In Elixir when you want to provide multiple logical paths in control flow, you should use cond:
cond do
1 + 1 == 1 ->
"This will never match"
2 * 2 != 4 ->
"Nor this"
true ->
"This will"
end
Inside of cond do you can provide as many logical conditions as you want. In the above example, we can distinguish three conditions:
1 + 1 == 1,
2 * 2 != 4,
true.
Cond is looking for matching logical conditions and finds the first one that evaluates to true. Once it finds such a condition, it executes code followed by the ->arrow. What if there is no match? To make sure that we have alternative code executed when all of the logical conditions are false, you should provide true
at the end.
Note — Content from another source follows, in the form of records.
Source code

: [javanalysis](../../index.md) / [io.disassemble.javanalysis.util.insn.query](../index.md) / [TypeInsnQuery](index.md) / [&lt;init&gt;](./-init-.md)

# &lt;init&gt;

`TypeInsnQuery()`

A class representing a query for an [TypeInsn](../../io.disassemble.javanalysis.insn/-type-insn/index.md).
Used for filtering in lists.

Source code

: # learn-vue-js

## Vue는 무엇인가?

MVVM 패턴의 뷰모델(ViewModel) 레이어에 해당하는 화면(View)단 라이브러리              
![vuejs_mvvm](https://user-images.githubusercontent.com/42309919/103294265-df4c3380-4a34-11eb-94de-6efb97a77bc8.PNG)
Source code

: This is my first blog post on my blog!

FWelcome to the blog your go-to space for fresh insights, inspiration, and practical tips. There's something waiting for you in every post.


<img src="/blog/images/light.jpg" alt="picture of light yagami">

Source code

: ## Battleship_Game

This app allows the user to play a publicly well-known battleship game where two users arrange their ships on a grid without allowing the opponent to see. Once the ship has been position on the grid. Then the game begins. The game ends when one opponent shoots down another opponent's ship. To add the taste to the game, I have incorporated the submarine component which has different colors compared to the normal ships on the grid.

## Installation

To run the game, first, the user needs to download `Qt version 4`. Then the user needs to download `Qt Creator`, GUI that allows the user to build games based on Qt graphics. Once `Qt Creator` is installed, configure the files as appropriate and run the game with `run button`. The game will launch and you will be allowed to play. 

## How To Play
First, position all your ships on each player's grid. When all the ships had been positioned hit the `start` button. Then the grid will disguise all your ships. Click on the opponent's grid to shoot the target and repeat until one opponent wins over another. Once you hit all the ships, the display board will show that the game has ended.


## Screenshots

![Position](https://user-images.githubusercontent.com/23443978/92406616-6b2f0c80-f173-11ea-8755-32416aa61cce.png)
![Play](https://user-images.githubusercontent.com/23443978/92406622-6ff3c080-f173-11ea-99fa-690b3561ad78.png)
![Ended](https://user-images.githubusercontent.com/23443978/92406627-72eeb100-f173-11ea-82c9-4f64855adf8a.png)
Cond
evaluates logical conditions from top to bottom, so make sure that true is always the last possible option.
Case expression
Case lets you test a value against a set of patterns, executes the code associated with the first pattern that matches, and returns the value of that code. The patterns may include guard clauses (you'll learn about guard classes in the next lesson). In Elixir you'll use case quite often to match tuples against other tuples.
case {1, 2, 3} do
{4, 5, 6} ->
"This clause won't match"
{1, x, 3} ->
"This clause will match and bind x to 2 in this clause"
_ ->
"This clause would match any value"
end
In the following example we are trying to match {1, 2, 3} against three patterns:
{4, 5, 6} - no match, since none of these values match each other;
{1, x, 3} - match, since 1 and 3 are matching on their corresponding places, and x will bind to 2;
_ - this will always match.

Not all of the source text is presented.